Repeat each entry word for word. Leave any images out of the copy.

- Stored data entries -
--- START ---

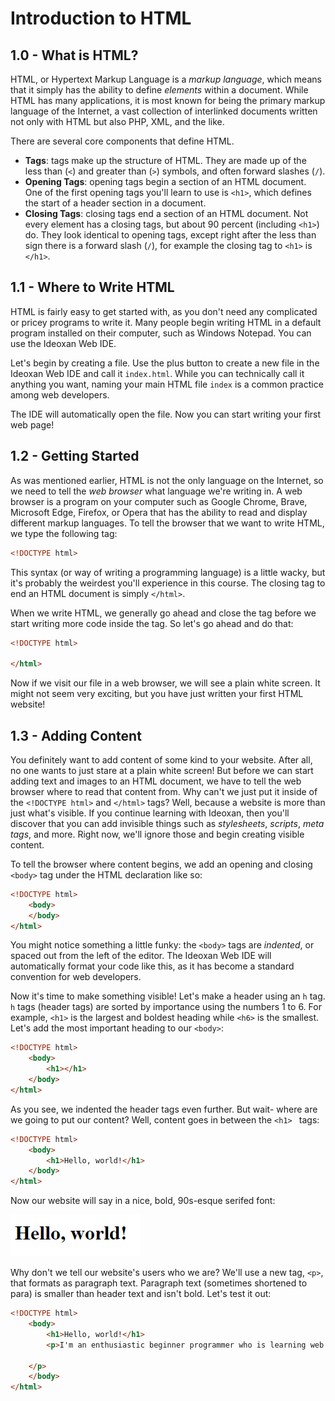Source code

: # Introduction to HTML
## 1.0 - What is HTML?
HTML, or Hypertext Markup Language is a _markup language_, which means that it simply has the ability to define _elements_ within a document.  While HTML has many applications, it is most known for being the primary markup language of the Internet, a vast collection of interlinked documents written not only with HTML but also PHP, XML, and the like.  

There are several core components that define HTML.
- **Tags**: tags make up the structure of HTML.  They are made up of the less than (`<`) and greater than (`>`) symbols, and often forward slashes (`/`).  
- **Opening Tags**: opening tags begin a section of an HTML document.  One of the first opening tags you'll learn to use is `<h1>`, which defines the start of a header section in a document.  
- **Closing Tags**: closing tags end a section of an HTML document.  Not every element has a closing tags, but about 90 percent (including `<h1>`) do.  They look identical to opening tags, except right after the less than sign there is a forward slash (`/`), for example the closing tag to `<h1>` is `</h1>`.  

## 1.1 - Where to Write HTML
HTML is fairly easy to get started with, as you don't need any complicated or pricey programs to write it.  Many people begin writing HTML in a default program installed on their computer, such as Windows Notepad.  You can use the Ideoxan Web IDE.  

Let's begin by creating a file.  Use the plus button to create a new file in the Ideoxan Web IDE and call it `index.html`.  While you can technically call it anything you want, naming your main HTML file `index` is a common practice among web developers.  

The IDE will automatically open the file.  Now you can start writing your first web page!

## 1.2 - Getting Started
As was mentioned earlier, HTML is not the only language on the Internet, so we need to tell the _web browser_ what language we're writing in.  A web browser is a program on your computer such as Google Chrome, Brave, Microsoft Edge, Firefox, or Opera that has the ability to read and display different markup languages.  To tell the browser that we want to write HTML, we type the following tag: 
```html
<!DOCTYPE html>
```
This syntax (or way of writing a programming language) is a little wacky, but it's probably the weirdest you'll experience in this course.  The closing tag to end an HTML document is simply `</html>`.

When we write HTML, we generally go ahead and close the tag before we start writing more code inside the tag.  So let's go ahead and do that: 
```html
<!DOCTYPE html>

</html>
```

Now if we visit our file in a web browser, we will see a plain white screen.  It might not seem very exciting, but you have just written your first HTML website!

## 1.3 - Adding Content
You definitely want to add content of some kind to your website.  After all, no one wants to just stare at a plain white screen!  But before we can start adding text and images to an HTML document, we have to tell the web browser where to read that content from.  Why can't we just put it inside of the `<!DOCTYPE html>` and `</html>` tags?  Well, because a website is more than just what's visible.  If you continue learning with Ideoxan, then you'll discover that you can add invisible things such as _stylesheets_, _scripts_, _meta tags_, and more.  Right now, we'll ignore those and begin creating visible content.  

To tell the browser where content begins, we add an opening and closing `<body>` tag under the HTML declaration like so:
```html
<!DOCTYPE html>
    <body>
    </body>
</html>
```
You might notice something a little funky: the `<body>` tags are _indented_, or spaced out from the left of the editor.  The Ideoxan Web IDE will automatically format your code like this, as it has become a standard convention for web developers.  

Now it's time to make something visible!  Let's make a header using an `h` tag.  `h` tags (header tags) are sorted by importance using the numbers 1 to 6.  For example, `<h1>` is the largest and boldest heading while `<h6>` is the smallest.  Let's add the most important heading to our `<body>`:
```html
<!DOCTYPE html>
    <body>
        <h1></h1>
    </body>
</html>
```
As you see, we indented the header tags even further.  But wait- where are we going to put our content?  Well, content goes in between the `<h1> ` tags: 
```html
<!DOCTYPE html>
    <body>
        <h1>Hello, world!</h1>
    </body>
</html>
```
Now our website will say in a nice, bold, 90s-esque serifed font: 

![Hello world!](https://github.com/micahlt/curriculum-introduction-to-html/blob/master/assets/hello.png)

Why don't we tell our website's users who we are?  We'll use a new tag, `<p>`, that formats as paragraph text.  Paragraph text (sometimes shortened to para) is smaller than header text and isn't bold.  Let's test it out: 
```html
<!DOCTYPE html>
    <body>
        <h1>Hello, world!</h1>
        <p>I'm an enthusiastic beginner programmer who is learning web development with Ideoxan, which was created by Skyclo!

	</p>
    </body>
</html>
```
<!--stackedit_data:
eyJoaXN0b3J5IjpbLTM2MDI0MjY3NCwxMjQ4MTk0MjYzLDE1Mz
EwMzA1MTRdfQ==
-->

--- END ---

- REPLY TO THE TASK -
Source code

: # Introduction to HTML
## 1.0 - What is HTML?
HTML, or Hypertext Markup Language is a _markup language_, which means that it simply has the ability to define _elements_ within a document.  While HTML has many applications, it is most known for being the primary markup language of the Internet, a vast collection of interlinked documents written not only with HTML but also PHP, XML, and the like.  

There are several core components that define HTML.
- **Tags**: tags make up the structure of HTML.  They are made up of the less than (`<`) and greater than (`>`) symbols, and often forward slashes (`/`).  
- **Opening Tags**: opening tags begin a section of an HTML document.  One of the first opening tags you'll learn to use is `<h1>`, which defines the start of a header section in a document.  
- **Closing Tags**: closing tags end a section of an HTML document.  Not every element has a closing tags, but about 90 percent (including `<h1>`) do.  They look identical to opening tags, except right after the less than sign there is a forward slash (`/`), for example the closing tag to `<h1>` is `</h1>`.  

## 1.1 - Where to Write HTML
HTML is fairly easy to get started with, as you don't need any complicated or pricey programs to write it.  Many people begin writing HTML in a default program installed on their computer, such as Windows Notepad.  You can use the Ideoxan Web IDE.  

Let's begin by creating a file.  Use the plus button to create a new file in the Ideoxan Web IDE and call it `index.html`.  While you can technically call it anything you want, naming your main HTML file `index` is a common practice among web developers.  

The IDE will automatically open the file.  Now you can start writing your first web page!

## 1.2 - Getting Started
As was mentioned earlier, HTML is not the only language on the Internet, so we need to tell the _web browser_ what language we're writing in.  A web browser is a program on your computer such as Google Chrome, Brave, Microsoft Edge, Firefox, or Opera that has the ability to read and display different markup languages.  To tell the browser that we want to write HTML, we type the following tag: 
```html
<!DOCTYPE html>
```
This syntax (or way of writing a programming language) is a little wacky, but it's probably the weirdest you'll experience in this course.  The closing tag to end an HTML document is simply `</html>`.

When we write HTML, we generally go ahead and close the tag before we start writing more code inside the tag.  So let's go ahead and do that: 
```html
<!DOCTYPE html>

</html>
```

Now if we visit our file in a web browser, we will see a plain white screen.  It might not seem very exciting, but you have just written your first HTML website!

## 1.3 - Adding Content
You definitely want to add content of some kind to your website.  After all, no one wants to just stare at a plain white screen!  But before we can start adding text and images to an HTML document, we have to tell the web browser where to read that content from.  Why can't we just put it inside of the `<!DOCTYPE html>` and `</html>` tags?  Well, because a website is more than just what's visible.  If you continue learning with Ideoxan, then you'll discover that you can add invisible things such as _stylesheets_, _scripts_, _meta tags_, and more.  Right now, we'll ignore those and begin creating visible content.  

To tell the browser where content begins, we add an opening and closing `<body>` tag under the HTML declaration like so:
```html
<!DOCTYPE html>
    <body>
    </body>
</html>
```
You might notice something a little funky: the `<body>` tags are _indented_, or spaced out from the left of the editor.  The Ideoxan Web IDE will automatically format your code like this, as it has become a standard convention for web developers.  

Now it's time to make something visible!  Let's make a header using an `h` tag.  `h` tags (header tags) are sorted by importance using the numbers 1 to 6.  For example, `<h1>` is the largest and boldest heading while `<h6>` is the smallest.  Let's add the most important heading to our `<body>`:
```html
<!DOCTYPE html>
    <body>
        <h1></h1>
    </body>
</html>
```
As you see, we indented the header tags even further.  But wait- where are we going to put our content?  Well, content goes in between the `<h1> ` tags: 
```html
<!DOCTYPE html>
    <body>
        <h1>Hello, world!</h1>
    </body>
</html>
```
Now our website will say in a nice, bold, 90s-esque serifed font: 

![Hello world!](https://github.com/micahlt/curriculum-introduction-to-html/blob/master/assets/hello.png)

Why don't we tell our website's users who we are?  We'll use a new tag, `<p>`, that formats as paragraph text.  Paragraph text (sometimes shortened to para) is smaller than header text and isn't bold.  Let's test it out: 
```html
<!DOCTYPE html>
    <body>
        <h1>Hello, world!</h1>
        <p>I'm an enthusiastic beginner programmer who is learning web development with Ideoxan, which was created by Skyclo!

	</p>
    </body>
</html>
```
<!--stackedit_data:
eyJoaXN0b3J5IjpbLTM2MDI0MjY3NCwxMjQ4MTk0MjYzLDE1Mz
EwMzA1MTRdfQ==
-->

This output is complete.